- _Work order_:
In the entries below, find the line with "de situação problema." and the line with "processo de investigação."; give again those lines and every line between them, exactly.

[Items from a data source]
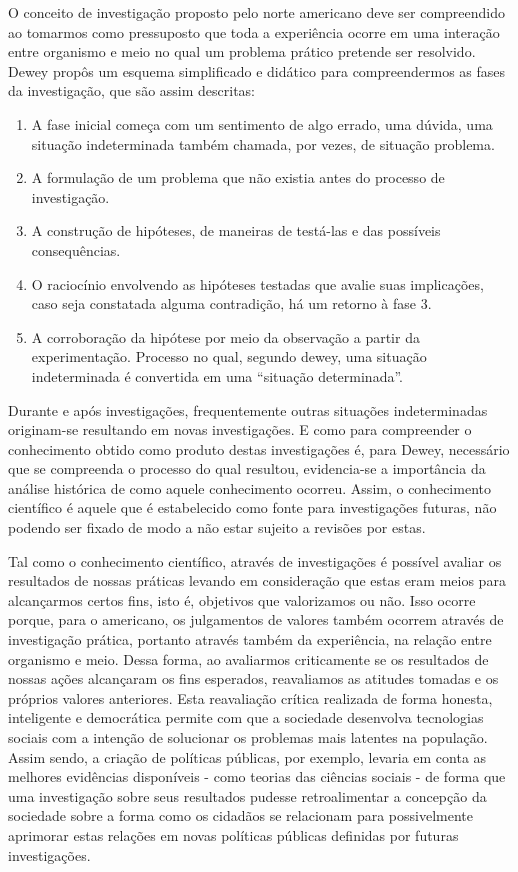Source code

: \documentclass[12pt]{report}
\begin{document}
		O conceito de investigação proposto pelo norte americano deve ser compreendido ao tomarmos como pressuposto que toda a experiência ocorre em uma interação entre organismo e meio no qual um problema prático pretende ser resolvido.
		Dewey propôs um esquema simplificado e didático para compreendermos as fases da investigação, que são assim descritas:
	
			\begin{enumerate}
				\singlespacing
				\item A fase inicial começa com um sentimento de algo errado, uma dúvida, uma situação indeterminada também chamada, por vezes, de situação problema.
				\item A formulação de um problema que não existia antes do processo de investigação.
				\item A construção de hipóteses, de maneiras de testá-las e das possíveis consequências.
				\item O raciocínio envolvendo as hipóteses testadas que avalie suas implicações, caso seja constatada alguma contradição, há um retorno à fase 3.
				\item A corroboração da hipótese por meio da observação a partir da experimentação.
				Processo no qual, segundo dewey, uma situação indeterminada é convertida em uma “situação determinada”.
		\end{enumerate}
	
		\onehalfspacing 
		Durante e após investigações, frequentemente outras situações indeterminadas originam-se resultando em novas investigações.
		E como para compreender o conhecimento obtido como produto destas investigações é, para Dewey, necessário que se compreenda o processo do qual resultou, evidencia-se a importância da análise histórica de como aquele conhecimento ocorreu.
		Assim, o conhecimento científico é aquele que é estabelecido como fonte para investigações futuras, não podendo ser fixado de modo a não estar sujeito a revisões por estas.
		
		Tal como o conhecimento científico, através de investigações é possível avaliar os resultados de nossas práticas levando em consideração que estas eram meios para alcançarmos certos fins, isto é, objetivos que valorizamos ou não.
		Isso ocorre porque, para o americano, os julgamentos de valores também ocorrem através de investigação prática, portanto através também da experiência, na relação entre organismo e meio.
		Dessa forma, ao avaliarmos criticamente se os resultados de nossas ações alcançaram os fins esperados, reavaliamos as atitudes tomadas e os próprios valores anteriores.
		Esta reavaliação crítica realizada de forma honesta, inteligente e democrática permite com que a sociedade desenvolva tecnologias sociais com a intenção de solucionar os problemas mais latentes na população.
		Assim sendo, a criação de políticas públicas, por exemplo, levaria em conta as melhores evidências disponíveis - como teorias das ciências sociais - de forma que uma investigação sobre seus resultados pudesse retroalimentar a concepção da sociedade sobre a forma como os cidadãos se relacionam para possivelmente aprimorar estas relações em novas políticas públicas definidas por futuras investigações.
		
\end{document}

- _Solution for this task_:
				\item A fase inicial começa com um sentimento de algo errado, uma dúvida, uma situação indeterminada também chamada, por vezes, de situação problema.
				\item A formulação de um problema que não existia antes do processo de investigação.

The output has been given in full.